Abstract

In the present contribution, a finite strain visco-elastic visco-plastic (three-dimensional) constitutive model is proposed to predict the nonlinear response of neat, porous and rubber-toughened amorphous polymers. In this context, a well-known nucleation law is modified and coupled with a nucleation criterion to suppress nucleation under compression and shear loadings, as well as to identify its material parameters directly. The growth of both the nucleated and initial voids is ruled by a modified version of the Gurson’s potential, ensuring the coherence in the energy dissipation between the macro and microscales. The post-yield strain hardening of the material is modeled with the well-established eight-chain model. A fully implicit integration algorithm is formulated under the infinitesimal strains functional format, and both constitutive state update and consistent tangent modulus are properly established. A three-stage optimization-based calibration procedure is designed to identify the model’s material parameters efficiently. This decoupled calibration strategy is only possible due to the well-defined influence of the model’s material parameters in the numerical response. The predictive capability of the proposed constitutive model is validated against literature results for polycarbonate and three rubber-filled polycarbonate blends. Moreover, the numerical response of the model is assessed under different triaxial states and is further compared with the homogenized response of a Representative Volume Element of the voided-amorphous polymer microstructure.
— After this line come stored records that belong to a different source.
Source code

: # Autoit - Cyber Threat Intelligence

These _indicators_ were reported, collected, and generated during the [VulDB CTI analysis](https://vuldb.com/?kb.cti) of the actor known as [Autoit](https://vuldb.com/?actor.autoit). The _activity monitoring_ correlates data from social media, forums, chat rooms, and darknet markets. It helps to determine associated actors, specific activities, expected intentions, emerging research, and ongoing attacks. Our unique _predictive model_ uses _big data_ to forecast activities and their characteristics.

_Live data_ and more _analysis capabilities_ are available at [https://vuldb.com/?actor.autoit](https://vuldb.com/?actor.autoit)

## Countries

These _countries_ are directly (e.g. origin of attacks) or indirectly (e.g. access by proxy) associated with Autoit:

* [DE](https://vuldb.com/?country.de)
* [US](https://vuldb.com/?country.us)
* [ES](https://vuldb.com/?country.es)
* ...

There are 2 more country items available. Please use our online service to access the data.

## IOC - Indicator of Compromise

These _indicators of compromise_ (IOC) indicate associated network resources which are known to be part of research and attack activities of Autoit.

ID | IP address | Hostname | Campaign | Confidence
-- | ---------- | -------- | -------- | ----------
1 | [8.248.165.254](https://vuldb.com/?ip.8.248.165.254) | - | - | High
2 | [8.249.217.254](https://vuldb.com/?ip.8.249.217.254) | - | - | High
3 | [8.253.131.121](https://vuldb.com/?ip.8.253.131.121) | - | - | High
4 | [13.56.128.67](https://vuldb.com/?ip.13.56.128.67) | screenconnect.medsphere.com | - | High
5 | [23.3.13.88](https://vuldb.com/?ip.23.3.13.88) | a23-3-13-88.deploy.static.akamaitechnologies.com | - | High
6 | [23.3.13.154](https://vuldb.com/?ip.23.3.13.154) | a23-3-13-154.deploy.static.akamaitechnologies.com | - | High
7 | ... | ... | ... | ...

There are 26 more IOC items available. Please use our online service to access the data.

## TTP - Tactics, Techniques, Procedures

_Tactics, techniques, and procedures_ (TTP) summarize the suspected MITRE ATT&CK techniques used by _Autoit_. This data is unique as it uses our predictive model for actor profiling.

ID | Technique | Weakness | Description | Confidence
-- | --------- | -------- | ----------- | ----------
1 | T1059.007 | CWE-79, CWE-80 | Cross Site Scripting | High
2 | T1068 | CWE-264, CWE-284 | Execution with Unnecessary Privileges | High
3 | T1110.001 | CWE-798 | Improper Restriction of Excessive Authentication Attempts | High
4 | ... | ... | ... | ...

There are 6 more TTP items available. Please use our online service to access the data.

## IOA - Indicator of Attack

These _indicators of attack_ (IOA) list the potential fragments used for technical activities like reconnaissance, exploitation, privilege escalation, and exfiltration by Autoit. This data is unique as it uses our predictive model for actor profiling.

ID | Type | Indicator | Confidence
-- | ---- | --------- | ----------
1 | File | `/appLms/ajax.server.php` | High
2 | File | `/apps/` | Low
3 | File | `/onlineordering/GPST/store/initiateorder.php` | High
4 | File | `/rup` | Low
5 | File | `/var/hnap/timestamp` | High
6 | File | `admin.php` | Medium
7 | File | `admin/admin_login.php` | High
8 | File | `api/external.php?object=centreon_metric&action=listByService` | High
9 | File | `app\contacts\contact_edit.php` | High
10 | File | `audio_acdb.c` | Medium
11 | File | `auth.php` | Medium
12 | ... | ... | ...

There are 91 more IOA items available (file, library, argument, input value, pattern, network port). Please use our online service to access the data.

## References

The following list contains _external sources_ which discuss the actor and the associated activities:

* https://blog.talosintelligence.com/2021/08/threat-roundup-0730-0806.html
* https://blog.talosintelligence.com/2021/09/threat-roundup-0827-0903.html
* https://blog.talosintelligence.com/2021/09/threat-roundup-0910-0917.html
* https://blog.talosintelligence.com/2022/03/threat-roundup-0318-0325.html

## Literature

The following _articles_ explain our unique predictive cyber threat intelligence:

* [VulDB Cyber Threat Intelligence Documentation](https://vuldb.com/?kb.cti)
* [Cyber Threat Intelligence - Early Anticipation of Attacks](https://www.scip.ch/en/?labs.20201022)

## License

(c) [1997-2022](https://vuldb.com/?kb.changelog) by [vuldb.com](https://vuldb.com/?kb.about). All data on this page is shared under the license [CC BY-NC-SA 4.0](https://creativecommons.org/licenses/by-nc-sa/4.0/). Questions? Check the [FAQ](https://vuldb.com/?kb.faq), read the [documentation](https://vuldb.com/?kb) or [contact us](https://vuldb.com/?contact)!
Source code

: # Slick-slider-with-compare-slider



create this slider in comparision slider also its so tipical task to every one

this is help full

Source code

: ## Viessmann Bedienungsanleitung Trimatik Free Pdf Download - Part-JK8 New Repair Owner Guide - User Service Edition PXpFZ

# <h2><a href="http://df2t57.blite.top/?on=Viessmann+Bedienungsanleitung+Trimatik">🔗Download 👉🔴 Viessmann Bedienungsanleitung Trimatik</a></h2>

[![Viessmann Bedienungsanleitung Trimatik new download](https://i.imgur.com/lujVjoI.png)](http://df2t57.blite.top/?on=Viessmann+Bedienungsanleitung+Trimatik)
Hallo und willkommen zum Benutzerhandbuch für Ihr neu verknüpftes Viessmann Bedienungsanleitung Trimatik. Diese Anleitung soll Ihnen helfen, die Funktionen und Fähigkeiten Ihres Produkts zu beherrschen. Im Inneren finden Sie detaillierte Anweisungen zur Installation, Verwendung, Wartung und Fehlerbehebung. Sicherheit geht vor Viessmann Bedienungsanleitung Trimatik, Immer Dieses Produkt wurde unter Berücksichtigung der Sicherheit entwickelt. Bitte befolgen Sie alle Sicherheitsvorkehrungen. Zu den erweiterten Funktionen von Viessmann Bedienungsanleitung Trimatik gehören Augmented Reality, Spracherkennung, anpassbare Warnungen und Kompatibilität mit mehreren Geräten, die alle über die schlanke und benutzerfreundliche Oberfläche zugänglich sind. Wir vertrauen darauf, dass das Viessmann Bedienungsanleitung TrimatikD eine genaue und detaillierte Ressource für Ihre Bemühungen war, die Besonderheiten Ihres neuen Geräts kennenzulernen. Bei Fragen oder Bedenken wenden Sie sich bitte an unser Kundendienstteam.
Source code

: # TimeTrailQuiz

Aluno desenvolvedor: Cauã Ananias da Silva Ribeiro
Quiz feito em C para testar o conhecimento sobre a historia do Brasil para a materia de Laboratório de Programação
The results highlight that the model can capture the typical behavior of amorphous polymers, namely yield stress, strain-softening and strain hardening under different loading conditions, as well as the decrease of stress associated with the increase of the void volume fraction. The additional numerical analyses conducted, validated some constitutive assumptions. The efficiency of the calibration procedure and the overall numerical strategy is also demonstrated.